From the definition, the Industrial IT domain is an integrated set of ICT systems. System integration means the necessity of the information exchange between them (the nodes of a common domain). ICT systems are recognized as a typical measure of processing information. The main challenge of deploying an Industrial IT solution is that information is abstract – it is knowledge describing a situation in the selected environment, e.g. temperature in a boiler, a car speed, an account balance, etc. Unfortunately machines cannot be used to process abstraction. It is also impossible to transfer abstraction from one place to another.

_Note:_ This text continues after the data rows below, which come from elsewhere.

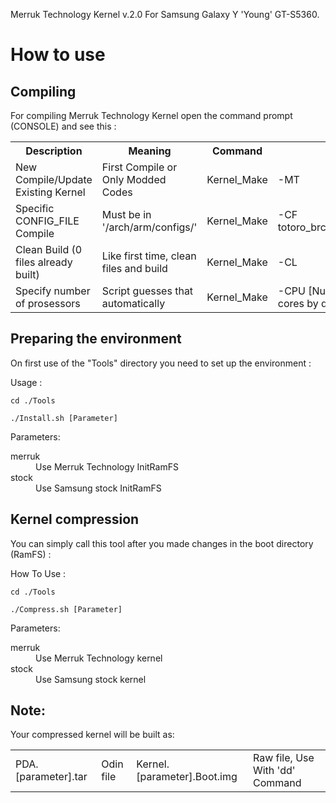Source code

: Merruk Technology Kernel v.2.0 For Samsung Galaxy Y 'Young' GT-S5360.

How to use
==============

Compiling
---------------

For compiling Merruk Technology Kernel open the command prompt (CONSOLE) and see this :

<table>
  <tr>
	<th>Description</th><th>Meaning</th><th>Command</th><th>Parameter</th>
  </tr>
  <tr>
	<td>New Compile/Update Existing Kernel</td><td>First Compile or Only Modded Codes</td><td>Kernel_Make</td><td>-MT</td>
  </tr>
  <tr>
	<td>Specific CONFIG_FILE Compile</td><td>Must be in '/arch/arm/configs/'</td><td>Kernel_Make</td><td>-CF totoro_brcm21553_05_defconfig</td>
  </tr>
  <tr>
	<td>Clean Build (0 files already built)</td><td>Like first time, clean files and build</td><td>Kernel_Make</td><td>-CL</td>
  </tr>
  <tr>
	<td>Specify number of prosessors</td><td>Script guesses that automatically</td><td>Kernel_Make</td><td>-CPU [Number of cores] (all cores by default)</td>
  </tr>
</table>


Preparing the environment
----------------------------

On first use of the "Tools" directory you need to set up the environment :

Usage :

	cd ./Tools

	./Install.sh [Parameter]

Parameters:
<dl>
	<dt>merruk</dt>
	<dd>Use Merruk Technology InitRamFS</dd>
	<dt>stock</dt>
	<dd>Use Samsung stock InitRamFS</dd>
</dl>



Kernel compression
--------------------

You can simply call this tool after you made changes in the boot directory (RamFS) :

How To Use :

	cd ./Tools

	./Compress.sh [Parameter]

Parameters:
<dl>
	<dt>merruk</dt>
	<dd>Use Merruk Technology kernel</dd>
	<dt>stock</dt>
	<dd>Use Samsung stock kernel</dd>
</dl>


Note:
------

Your compressed kernel will be built as:

<table>
	<tr>
		<td>PDA.[parameter].tar</td><td>Odin file</td>
		<td>Kernel.[parameter].Boot.img</td><td>Raw file, Use With 'dd' Command</td>
	</tr>
</table>
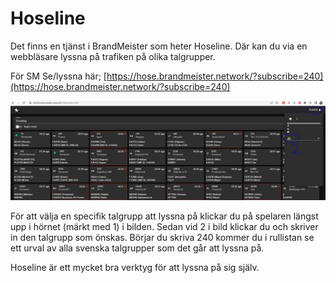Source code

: # Hoseline

Det finns en tjänst i BrandMeister som heter Hoseline. Där kan du via en webbläsare lyssna på trafiken på olika talgrupper.&#x20;

För SM Se/lyssna här; [https://hose.brandmeister.network/?subscribe=240](https://hose.brandmeister.network/?subscribe=240)

&#x20;![](../.gitbook/assets/hoseline.PNG)

För att välja en specifik talgrupp att lyssna på klickar du på spelaren längst upp i hörnet (märkt med 1) i bilden. Sedan vid 2 i bild klickar du och skriver in den talgrupp som önskas. Börjar du skriva 240 kommer du i rullistan se ett urval av alla svenska talgrupper som det går att lyssna på.

Hoseline är ett mycket bra verktyg för att lyssna på sig själv. &#x20;
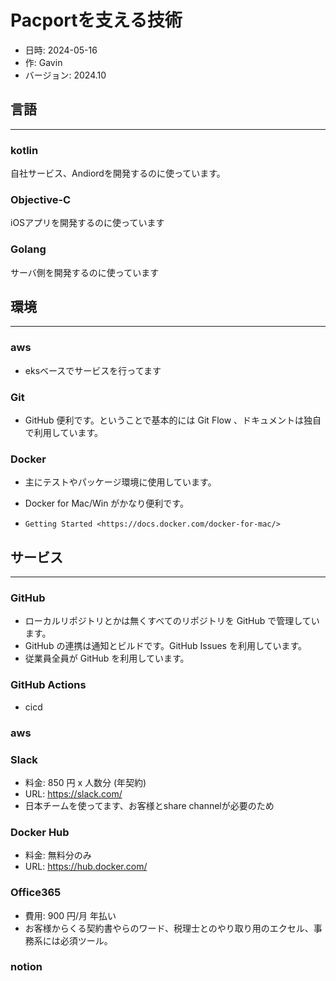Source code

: # Pacportを支える技術

* 日時: 2024-05-16
* 作: Gavin
* バージョン: 2024.10

## 言語

---

### kotlin

自社サービス、Andiordを開発するのに使っています。

### Objective-C

iOSアプリを開発するのに使っています

###  Golang

サーバ側を開発するのに使っています

## 環境

---

### aws 

* eksベースでサービスを行ってます

### Git

* GitHub 便利です。ということで基本的には Git Flow 、ドキュメントは独自で利用しています。

### Docker

* 主にテストやパッケージ環境に使用しています。

* Docker for Mac/Win がかなり便利です。

* `Getting Started <https://docs.docker.com/docker-for-mac/>`

## サービス

---

### GitHub

* ローカルリポジトリとかは無くすべてのリポジトリを GitHub で管理しています。
* GitHub の連携は通知とビルドです。GitHub Issues を利用しています。
* 従業員全員が GitHub を利用しています。

### GitHub Actions

* cicd

### aws

### Slack

* 料金: 850 円 x 人数分 (年契約)
* URL: https://slack.com/
* 日本チームを使ってます、お客様とshare channelが必要のため

### Docker Hub

* 料金: 無料分のみ
* URL: https://hub.docker.com/

### Office365

* 費用: 900 円/月 年払い
* お客様からくる契約書やらのワード、税理士とのやり取り用のエクセル、事務系には必須ツール。

### notion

Fortunately, there is a very simple solution to address that impossibility, namely the information must be represented as binary data. In consequence, we can usually use both ones as interchangeable terms while talking about ICT systems. Unfortunately, these terms must be distinguished in the context of further discussion on the complex data, because before stepping forward we must be aware of the fact that the same information could have many different but equivalent representations – different binary patterns. For example, having interconnected system A and system B, system A can use one representation, but system B another one. Moreover, to integrate them, the transferred stream of bits may not resemble any of the previous ones. It should be nothing new for us, as it is obvious that the same information written as a text in regional newspapers in English, German, Polish, etc. does not resemble one another.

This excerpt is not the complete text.